# TASK DESCRIPTION:
For each line below that contains the word "VSCode", return that line.

# Dataset entries:
▶

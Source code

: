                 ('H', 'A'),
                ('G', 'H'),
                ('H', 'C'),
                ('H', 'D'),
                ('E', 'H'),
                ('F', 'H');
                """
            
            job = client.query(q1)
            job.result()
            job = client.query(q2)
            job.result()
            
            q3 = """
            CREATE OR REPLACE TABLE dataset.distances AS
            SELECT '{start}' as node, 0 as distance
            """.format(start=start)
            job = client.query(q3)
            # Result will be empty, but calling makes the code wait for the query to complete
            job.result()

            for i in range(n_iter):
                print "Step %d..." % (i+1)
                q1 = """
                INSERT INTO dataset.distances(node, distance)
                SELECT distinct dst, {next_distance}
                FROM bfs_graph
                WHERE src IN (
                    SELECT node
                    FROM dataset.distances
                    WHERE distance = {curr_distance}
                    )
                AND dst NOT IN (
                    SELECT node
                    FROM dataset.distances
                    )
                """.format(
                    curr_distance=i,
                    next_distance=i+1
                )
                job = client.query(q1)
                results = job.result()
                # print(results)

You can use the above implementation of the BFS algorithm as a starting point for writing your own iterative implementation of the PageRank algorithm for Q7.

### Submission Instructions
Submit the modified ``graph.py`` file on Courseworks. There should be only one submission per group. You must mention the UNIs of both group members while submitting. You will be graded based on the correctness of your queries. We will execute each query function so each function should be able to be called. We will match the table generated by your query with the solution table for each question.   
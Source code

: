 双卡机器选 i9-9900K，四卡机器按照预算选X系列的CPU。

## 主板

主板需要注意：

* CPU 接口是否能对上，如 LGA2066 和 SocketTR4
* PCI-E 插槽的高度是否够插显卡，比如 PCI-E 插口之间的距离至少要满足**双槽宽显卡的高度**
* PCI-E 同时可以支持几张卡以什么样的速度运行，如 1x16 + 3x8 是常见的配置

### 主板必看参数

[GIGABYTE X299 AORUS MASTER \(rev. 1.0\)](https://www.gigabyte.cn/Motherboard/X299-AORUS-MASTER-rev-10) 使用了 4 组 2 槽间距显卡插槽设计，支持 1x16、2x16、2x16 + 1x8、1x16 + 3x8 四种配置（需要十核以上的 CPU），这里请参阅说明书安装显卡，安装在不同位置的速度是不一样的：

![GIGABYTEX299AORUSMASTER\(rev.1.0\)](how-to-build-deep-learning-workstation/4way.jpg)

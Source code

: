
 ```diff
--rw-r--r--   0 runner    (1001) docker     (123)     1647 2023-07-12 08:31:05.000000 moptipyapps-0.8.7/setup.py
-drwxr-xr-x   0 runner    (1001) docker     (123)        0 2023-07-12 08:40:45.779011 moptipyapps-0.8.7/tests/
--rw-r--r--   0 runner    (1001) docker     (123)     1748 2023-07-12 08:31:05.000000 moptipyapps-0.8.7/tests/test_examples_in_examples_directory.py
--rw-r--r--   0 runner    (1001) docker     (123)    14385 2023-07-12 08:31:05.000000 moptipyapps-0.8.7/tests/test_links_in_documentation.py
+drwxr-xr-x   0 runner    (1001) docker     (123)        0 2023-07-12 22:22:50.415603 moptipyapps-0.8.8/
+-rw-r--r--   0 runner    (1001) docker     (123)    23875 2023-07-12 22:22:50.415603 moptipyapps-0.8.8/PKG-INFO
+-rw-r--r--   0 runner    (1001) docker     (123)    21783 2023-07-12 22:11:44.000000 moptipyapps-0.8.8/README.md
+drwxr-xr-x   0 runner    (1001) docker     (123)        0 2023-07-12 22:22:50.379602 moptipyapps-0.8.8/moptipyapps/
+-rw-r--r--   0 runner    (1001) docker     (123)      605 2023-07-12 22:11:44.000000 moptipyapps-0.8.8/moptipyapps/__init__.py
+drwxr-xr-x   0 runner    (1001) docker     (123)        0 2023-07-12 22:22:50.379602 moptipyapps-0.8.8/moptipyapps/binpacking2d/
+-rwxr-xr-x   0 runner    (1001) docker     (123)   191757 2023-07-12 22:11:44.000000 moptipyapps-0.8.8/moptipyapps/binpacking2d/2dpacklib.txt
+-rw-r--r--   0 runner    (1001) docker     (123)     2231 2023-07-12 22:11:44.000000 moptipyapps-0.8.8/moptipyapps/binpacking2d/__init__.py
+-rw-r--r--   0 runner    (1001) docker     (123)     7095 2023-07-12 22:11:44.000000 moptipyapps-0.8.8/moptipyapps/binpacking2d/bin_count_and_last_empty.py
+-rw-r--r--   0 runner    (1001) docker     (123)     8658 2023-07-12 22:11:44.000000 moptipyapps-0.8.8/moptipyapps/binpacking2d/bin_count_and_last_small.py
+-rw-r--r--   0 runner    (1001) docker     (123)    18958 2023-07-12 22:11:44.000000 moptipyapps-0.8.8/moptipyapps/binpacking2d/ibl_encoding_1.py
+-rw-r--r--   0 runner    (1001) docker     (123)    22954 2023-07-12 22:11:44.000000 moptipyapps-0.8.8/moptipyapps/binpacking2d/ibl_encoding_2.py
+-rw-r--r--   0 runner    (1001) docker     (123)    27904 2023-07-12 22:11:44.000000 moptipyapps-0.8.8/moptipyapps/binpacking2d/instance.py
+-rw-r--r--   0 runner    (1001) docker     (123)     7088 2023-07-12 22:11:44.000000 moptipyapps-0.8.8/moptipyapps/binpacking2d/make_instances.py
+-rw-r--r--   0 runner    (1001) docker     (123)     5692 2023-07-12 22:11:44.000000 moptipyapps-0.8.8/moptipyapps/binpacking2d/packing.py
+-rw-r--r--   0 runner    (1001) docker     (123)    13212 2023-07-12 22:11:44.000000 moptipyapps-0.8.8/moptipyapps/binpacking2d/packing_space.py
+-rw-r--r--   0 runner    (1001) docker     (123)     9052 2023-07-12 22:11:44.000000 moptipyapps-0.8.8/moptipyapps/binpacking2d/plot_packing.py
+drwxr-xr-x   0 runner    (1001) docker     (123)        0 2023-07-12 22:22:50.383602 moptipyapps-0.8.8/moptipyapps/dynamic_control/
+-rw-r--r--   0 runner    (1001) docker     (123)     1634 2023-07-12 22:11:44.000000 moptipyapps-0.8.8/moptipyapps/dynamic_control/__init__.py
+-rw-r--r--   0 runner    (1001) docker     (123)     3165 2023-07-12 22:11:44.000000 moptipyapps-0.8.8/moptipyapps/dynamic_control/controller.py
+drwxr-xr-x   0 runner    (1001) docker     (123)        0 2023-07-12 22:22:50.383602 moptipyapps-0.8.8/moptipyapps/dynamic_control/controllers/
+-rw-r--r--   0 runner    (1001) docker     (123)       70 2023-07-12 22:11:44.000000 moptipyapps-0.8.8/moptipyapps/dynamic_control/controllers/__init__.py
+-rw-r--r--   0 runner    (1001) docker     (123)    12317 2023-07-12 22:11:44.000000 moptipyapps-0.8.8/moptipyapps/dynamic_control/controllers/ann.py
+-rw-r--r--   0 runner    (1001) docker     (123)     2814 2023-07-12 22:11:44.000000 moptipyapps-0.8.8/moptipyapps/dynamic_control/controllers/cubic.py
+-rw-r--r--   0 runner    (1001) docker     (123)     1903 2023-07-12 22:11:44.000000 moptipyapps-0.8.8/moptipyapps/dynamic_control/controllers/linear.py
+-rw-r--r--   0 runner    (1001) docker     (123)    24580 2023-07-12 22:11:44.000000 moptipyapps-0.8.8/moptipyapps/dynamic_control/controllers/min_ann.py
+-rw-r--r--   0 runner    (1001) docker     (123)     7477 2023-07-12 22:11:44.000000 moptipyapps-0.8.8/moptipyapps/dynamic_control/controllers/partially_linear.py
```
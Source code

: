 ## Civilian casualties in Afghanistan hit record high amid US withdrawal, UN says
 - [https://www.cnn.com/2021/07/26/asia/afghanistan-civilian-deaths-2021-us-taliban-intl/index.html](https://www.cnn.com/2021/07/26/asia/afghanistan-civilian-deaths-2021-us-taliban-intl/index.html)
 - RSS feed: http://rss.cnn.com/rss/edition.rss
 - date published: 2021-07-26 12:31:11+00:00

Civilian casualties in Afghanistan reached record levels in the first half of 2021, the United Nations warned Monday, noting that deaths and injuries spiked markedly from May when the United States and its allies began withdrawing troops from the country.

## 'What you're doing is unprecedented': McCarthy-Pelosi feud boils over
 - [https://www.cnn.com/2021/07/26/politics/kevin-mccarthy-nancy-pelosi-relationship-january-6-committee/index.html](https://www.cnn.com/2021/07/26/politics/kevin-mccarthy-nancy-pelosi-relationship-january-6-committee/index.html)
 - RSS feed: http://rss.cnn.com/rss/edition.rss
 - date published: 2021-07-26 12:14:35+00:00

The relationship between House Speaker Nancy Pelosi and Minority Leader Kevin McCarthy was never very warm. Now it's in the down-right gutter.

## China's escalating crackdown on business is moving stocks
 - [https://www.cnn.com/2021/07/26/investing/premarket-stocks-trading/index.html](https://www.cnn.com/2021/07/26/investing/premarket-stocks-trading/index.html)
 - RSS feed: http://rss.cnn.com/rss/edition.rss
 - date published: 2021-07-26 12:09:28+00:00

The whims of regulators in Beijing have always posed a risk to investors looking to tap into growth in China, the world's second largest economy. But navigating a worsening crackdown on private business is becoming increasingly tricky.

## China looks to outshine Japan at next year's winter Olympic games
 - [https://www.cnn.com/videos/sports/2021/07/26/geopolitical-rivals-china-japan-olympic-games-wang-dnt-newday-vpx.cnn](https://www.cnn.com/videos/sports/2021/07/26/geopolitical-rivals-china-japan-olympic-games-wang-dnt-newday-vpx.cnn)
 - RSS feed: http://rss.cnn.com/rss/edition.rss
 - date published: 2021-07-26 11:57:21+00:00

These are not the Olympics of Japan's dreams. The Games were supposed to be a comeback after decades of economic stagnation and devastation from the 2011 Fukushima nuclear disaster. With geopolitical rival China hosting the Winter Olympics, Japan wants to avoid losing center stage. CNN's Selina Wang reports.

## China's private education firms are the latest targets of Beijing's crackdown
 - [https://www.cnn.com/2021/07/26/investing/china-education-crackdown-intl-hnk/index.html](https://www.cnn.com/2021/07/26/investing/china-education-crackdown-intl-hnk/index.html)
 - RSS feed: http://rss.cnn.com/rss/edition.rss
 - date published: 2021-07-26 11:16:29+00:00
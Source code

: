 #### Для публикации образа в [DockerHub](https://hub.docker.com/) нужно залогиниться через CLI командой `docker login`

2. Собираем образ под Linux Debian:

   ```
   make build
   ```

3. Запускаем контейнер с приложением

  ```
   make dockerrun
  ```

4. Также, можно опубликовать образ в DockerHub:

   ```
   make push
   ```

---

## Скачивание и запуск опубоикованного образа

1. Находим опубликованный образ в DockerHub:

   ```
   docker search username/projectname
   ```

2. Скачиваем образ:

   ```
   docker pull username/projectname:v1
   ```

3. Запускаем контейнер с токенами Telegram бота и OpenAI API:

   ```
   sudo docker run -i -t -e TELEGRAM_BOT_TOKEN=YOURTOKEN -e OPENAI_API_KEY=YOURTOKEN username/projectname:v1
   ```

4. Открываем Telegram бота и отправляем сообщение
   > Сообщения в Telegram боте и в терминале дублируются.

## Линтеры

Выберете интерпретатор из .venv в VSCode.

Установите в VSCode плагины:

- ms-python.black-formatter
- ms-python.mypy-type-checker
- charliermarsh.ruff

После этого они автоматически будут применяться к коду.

◀

# ANSWER SPACE:
Выберете интерпретатор из .venv в VSCode.
Установите в VSCode плагины:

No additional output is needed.